The Wyoming Senate voted on Friday to pass a budget amendment that would prevent the university from using state money for its gender and women’s studies program and courses, a move that would effectively eliminate them. While a version of the amendment died in the state’s House and its future is unclear, the mere possibility of its passage has left some Wyoming professors shaken by what they see as an infringement on their academic freedom.

“This amendment is incredibly ideological,” said Michelle Jarman, an associate professor of disability studies who serves as associate director of the gender and women’s studies program. “It’s basically saying that one person’s belief system should dictate an entire university curriculum, and that is dangerous ground.”

Jarman and other faculty members have begun a letter-writing campaign to pressure legislators not to pass the amendment.

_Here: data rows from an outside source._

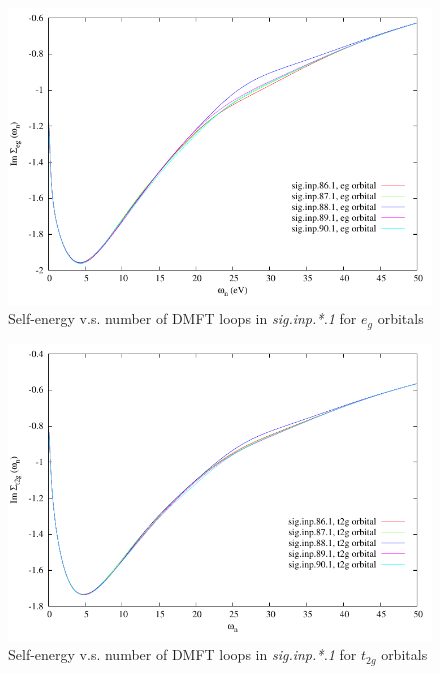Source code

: \documentclass[12 pt]{article}
\begin{document}
\begin{itemize}[leftmargin=0.2in]
  \begin{figure}[ht]
    \centering
    \caption{Self-energy v.s. number of DMFT loops in \emph{sig.inp.*.1} for $e_g$ orbitals}
    \label{Self-energy v.s. number of DMFT loops in sig.inp.*.1 for eg orbitals}
    \vspace{2ex}
    \includegraphics[scale=1.3]{gnuplotSelfEnergysiginpeg}
  \end{figure}

  \cleardoublepage

  \begin{figure}[ht]
    \centering
    \caption{Self-energy v.s. number of DMFT loops in \emph{sig.inp.*.1} for $t_{2g}$ orbitals}
    \label{Self-energy v.s. number of DMFT loops in sig.inp.*.1 for t2g orbitals}
    \vspace{2ex}
    \includegraphics[scale=1.3]{gnuplotSelfEnergysiginpt2g}
  \end{figure}


\end{itemize}
\end{document}
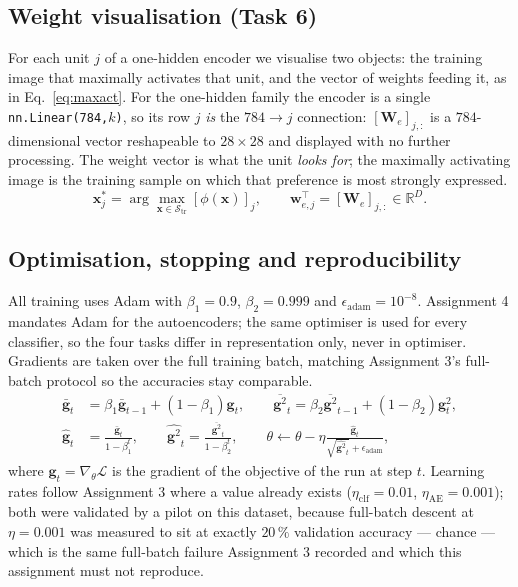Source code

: \documentclass[11pt,a4paper]{article}
\newcommand{\R}{\mathbb{R}}\newcommand{\given}{\mid}\newcommand{\Acc}{\mathrm{Acc}}
\newcommand{\code}[1]{\texttt{#1}}
\begin{document}
\subsection{Weight visualisation (Task 6)}\label{sec:arch:wv}
For each unit $j$ of a one-hidden encoder we visualise two objects: the training image that
maximally activates that unit, and the vector of weights feeding it, as in Eq.~\eqref{eq:maxact}.
For the one-hidden family the encoder is a single \code{nn.Linear(784,$k$)}, so its row $j$
\emph{is} the $784\rightarrow j$ connection: $[\mathbf{W}_e]_{j,:}$ is a $784$-dimensional vector
reshapeable to $28\times28$ and displayed with no further processing.  The weight vector is what
the unit \emph{looks for}; the maximally activating image is the training sample on which that
preference is most strongly expressed.
\begin{equation}\label{eq:maxact}
\mathbf{x}^{*}_{j}=\arg\max_{\mathbf{x}\in\mathcal{S}_{\mathrm{tr}}}[\phi(\mathbf{x})]_{j},
\qquad \mathbf{w}_{e,j}^{\top}=[\mathbf{W}_e]_{j,:}\in\R^{D}.
\end{equation}

\subsection{Optimisation, stopping and reproducibility}\label{sec:arch:opt}
All training uses Adam with $\beta_1=0.9$, $\beta_2=0.999$ and $\epsilon_{\mathrm{adam}}=10^{-8}$.
Assignment 4 mandates Adam for the autoencoders; the same optimiser is used for every classifier,
so the four tasks differ in representation only, never in optimiser.  Gradients are taken over the
full training batch, matching Assignment 3's full-batch protocol so the accuracies stay
comparable.
\begin{align}
\bar{\mathbf{g}}_t &= \beta_1\bar{\mathbf{g}}_{t-1}+(1-\beta_1)\mathbf{g}_t,
  \qquad \overline{\mathbf{g}^2}_t=\beta_2\overline{\mathbf{g}^2}_{t-1}+(1-\beta_2)\mathbf{g}_t^{2},
  \label{eq:adam}\\[2pt]
\hat{\mathbf{g}}_t &= \frac{\bar{\mathbf{g}}_t}{1-\beta_1^{t}},\qquad
  \widehat{\mathbf{g}^2}_t=\frac{\overline{\mathbf{g}^2}_t}{1-\beta_2^{t}},\qquad
  \theta\leftarrow\theta-\eta\frac{\hat{\mathbf{g}}_t}{\sqrt{\widehat{\mathbf{g}^2}_t}
  +\epsilon_{\mathrm{adam}}},
\end{align}
where $\mathbf{g}_t=\nabla_{\theta}\mathcal{L}$ is the gradient of the objective of the run at
step $t$.  Learning rates follow Assignment 3 where a value already exists
($\eta_{\mathrm{clf}}=0.01$, $\eta_{\mathrm{AE}}=0.001$); both were validated by a pilot on this
dataset, because full-batch descent at $\eta=0.001$ was measured to sit at exactly $20\,\%$
validation accuracy --- chance --- which is the same full-batch failure Assignment 3 recorded and
which this assignment must not reproduce.
\end{document}
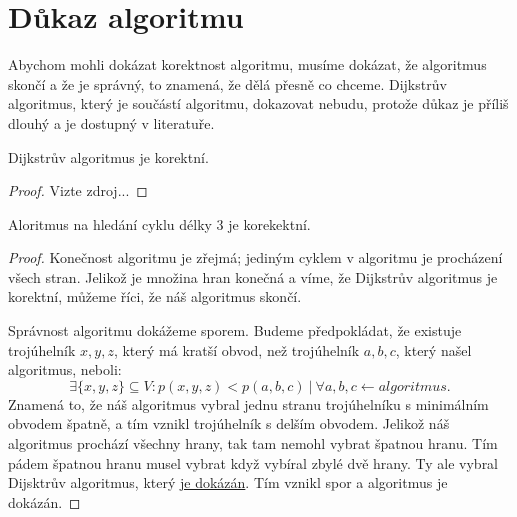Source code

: \section{Důkaz algoritmu}
\label{dukaz_algoritmu}

Abychom mohli dokázat korektnost algoritmu, musíme dokázat, že algoritmus skončí a že je správný, to znamená, že dělá přesně co chceme. Dijkstrův algoritmus, který je součástí algoritmu, dokazovat nebudu, protože důkaz je příliš dlouhý a je dostupný v literatuře.
\begin{tvrzeni}
    \label{tvrzeni:dijkstra}
    Dijkstrův algoritmus je korektní.
\end{tvrzeni}
\begin{proof}
    \label{dukaz:dijkstra}
    Vizte zdroj...\autocite{benlFormalCorrectnessProofs1999}
\end{proof}
\begin{tvrzeni}
    \label{tvrzeni:algoritmus}
    Aloritmus na hledání cyklu délky 3 je korekektní.
\end{tvrzeni}
\begin{proof}
    \label{dukaz:algoritmus}
Konečnost algoritmu je zřejmá; jediným cyklem v algoritmu je procházení všech stran. Jelikož je množina hran konečná a víme, že Dijkstrův algoritmus je korektní, můžeme říci, že náš algoritmus skončí.

Správnost algoritmu dokážeme sporem. Budeme předpokládat, že existuje trojúhelník $x, y, z$, který má kratší obvod, než trojúhelník $a, b, c$, který našel algoritmus, neboli:
\begin{equation*}
    \exists \{x, y, z\}\subseteq V: p(x, y, z) < p(a, b, c)~|~\forall a, b, c \leftarrow algoritmus.
\end{equation*}
Znamená to, že náš algoritmus vybral jednu stranu trojúhelníku s minimálním obvodem špatně, a tím vznikl trojúhelník s delším obvodem. Jelikož náš algoritmus prochází všechny hrany, tak tam nemohl vybrat špatnou hranu. Tím pádem špatnou hranu musel vybrat když vybíral zbylé dvě hrany. Ty ale vybral Dijsktrův algoritmus, který \hyperref[dukaz:dijkstra]{je dokázán}. Tím vznikl spor a algoritmus je dokázán. 
\end{proof}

They also hope to start planning a march to Cheyenne, the state’s capital.

Edward Seidel, the university’s president, and Kevin Carman, the provost, said in a statement that they disagreed with the Senate’s vote and would continue monitoring the issue as the state-budget process moves forward.

The amendment’s Republican sponsor, Sen. Cheri Steinmetz, and other proponents believe the program perpetuates a progressive agenda and is “training activists,” as Steinmetz said in Friday’s session. Another supporter said gender and women’s studies is “an extremely biased, ideologically driven program” with no “academic legitimacy.”

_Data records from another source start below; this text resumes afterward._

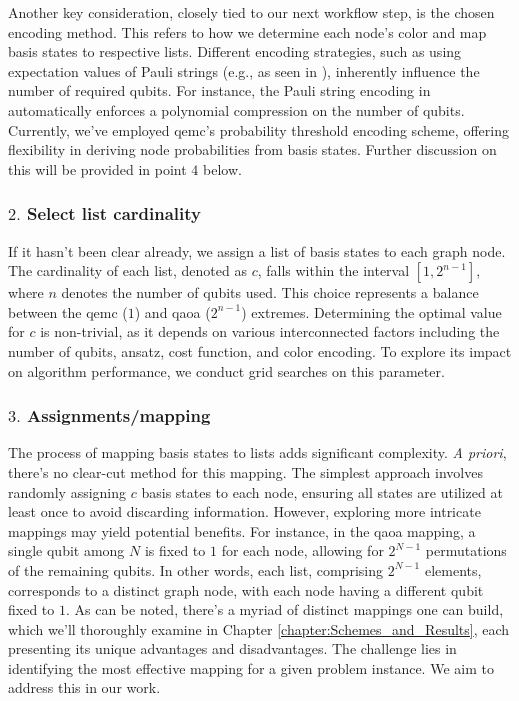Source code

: Another key consideration, closely tied to our next workflow step, is the chosen encoding method. This refers to how we determine each node's color and map basis states to respective lists. Different encoding strategies, such as using expectation values of Pauli strings (e.g., as seen in \cite{sciorilli2024largescale}), inherently influence the number of required qubits. For instance, the Pauli string encoding in \cite{sciorilli2024largescale} automatically enforces a polynomial compression on the number of qubits. Currently, we've employed \acrshort{qemc}'s probability threshold encoding scheme, offering flexibility in deriving node probabilities from basis states. Further discussion on this will be provided in point $4$ below.

\subsubsection*{$2.$ Select list cardinality}
If it hasn't been clear already, we assign a list of basis states to each graph node. The cardinality of each list, denoted as $c$, falls within the interval $\left[1, 2^{n-1}\right]$, where $n$ denotes the number of qubits used. This choice represents a balance between the \acrshort{qemc} ($1$) and \acrshort{qaoa} ($2^{n-1}$) extremes. Determining the optimal value for $c$ is non-trivial, as it depends on various interconnected factors including the number of qubits, ansatz, cost function, and color encoding. To explore its impact on algorithm performance, we conduct grid searches on this parameter.

\subsubsection*{$3.$ Assignments/mapping}
The process of mapping basis states to lists adds significant complexity. \textit{A priori}, there's no clear-cut method for this mapping. The simplest approach involves randomly assigning $c$ basis states to each node, ensuring all states are utilized at least once to avoid discarding information. However, exploring more intricate mappings may yield potential benefits. For instance, in the \acrshort{qaoa} mapping, a single qubit among $N$ is fixed to $1$ for each node, allowing for $2^{N-1}$ permutations of the remaining qubits. In other words, each list, comprising $2^{N-1}$ elements, corresponds to a distinct graph node, with each node having a different qubit fixed to $1$. As can be noted, there's a myriad of distinct mappings one can build, which we'll thoroughly examine in Chapter \ref{chapter:Schemes_and_Results}, each presenting its unique advantages and disadvantages. The challenge lies in identifying the most effective mapping for a given problem instance. We aim to address this in our work.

As a field, women’s and gender studies has activist roots. The discipline, born out of the civil-rights movement, centers critical thought and discussion about gender disparities and discrimination. Gender studies has long been a political football for critics who claim that colleges are teaching subjects without academic merit.

But faculty members in the program argue that women’s and gender studies is an essential discipline — not only in and of itself, but because it informs so many others.

Gender and women’s studies at Wyoming is housed in the School of Culture, Gender, and Social Justice, which is part of the College of Arts and Sciences. Its affiliated scholars teach across multiple disciplines, including Native American and Indigenous studies, African American diaspora studies, Latinx studies, and American studies.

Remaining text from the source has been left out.